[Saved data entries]

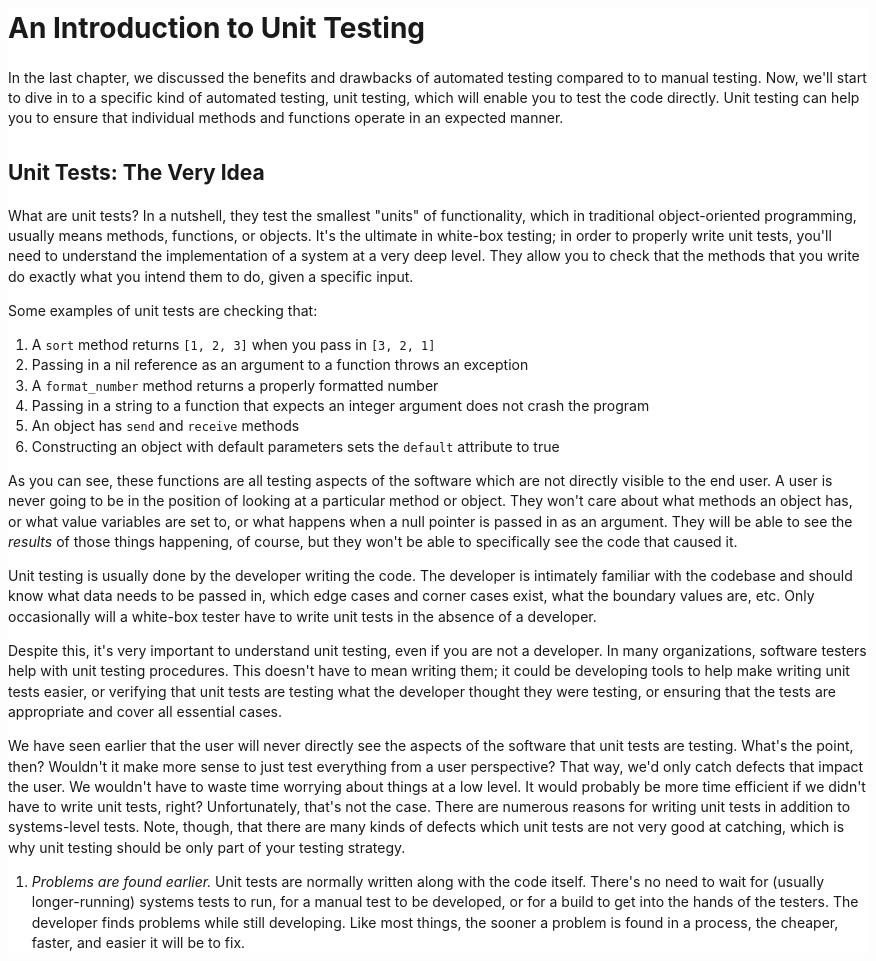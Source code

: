 # An Introduction to Unit Testing

In the last chapter, we discussed the benefits and drawbacks of automated testing compared to to manual testing.  Now, we'll start to dive in to a specific kind of automated testing, unit testing, which will enable you to test the code directly.  Unit testing can help you to ensure that individual methods and functions operate in an expected manner.

## Unit Tests: The Very Idea

What are unit tests?  In a nutshell, they test the smallest "units" of functionality, which in traditional object-oriented programming, usually means methods, functions, or objects.  It's the ultimate in white-box testing; in order to properly write unit tests, you'll need to understand the implementation of a system at a very deep level.  They allow you to check that the methods that you write do exactly what you intend them to do, given a specific input.

Some examples of unit tests are checking that:

1. A `sort` method returns `[1, 2, 3]` when you pass in `[3, 2, 1]`
2. Passing in a nil reference as an argument to a function throws an exception
3. A `format_number` method returns a properly formatted number
4. Passing in a string to a function that expects an integer argument does not crash the program
5. An object has `send` and `receive` methods
6. Constructing an object with default parameters sets the `default` attribute to true

As you can see, these functions are all testing aspects of the software which are not directly visible to the end user.  A user is never going to be in the position of looking at a particular method or object.  They won't care about what methods an object has, or what value variables are set to, or what happens when a null pointer is passed in as an argument.  They will be able to see the _results_ of those things happening, of course, but they won't be able to specifically see the code that caused it.

Unit testing is usually done by the developer writing the code.  The developer is intimately familiar with the codebase and should know what data needs to be passed in, which edge cases and corner cases exist, what the boundary values are, etc.  Only occasionally will a white-box tester have to write unit tests in the absence of a developer.

Despite this, it's very important to understand unit testing, even if you are not a developer.  In many organizations, software testers help with unit testing procedures.  This doesn't have to mean writing them; it could be developing tools to help make writing unit tests easier, or verifying that unit tests are testing what the developer thought they were testing, or ensuring that the tests are appropriate and cover all essential cases.

We have seen earlier that the user will never directly see the aspects of the software that unit tests are testing.  What's the point, then?  Wouldn't it make more sense to just test everything from a user perspective?  That way, we'd only catch defects that impact the user.  We wouldn't have to waste time worrying about things at a low level.  It would probably be more time efficient if we didn't have to write unit tests, right?  Unfortunately, that's not the case.  There are numerous reasons for writing unit tests in addition to systems-level tests.  Note, though, that there are many kinds of defects which unit tests are not very good at catching, which is why unit testing should be only part of your testing strategy.

1. _Problems are found earlier._ Unit tests are normally written along with the code itself.  There's no need to wait for (usually longer-running) systems tests to run, for a manual test to be developed, or for a build to get into the hands of the testers.  The developer finds problems while still developing.  Like most things, the sooner a problem is found in a process, the cheaper, faster, and easier it will be to fix.


[^junit]: Available from [http://junit.org](http://junit.org).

- WORK INSTRUCTION -
Please copy the lines above from the line with "properly formatted number" up to and including the line with "5. An object", exactly as written and with nothing else.

- OUTPUT FOR THIS TASK -
3. A `format_number` method returns a properly formatted number
4. Passing in a string to a function that expects an integer argument does not crash the program
5. An object has `send` and `receive` methods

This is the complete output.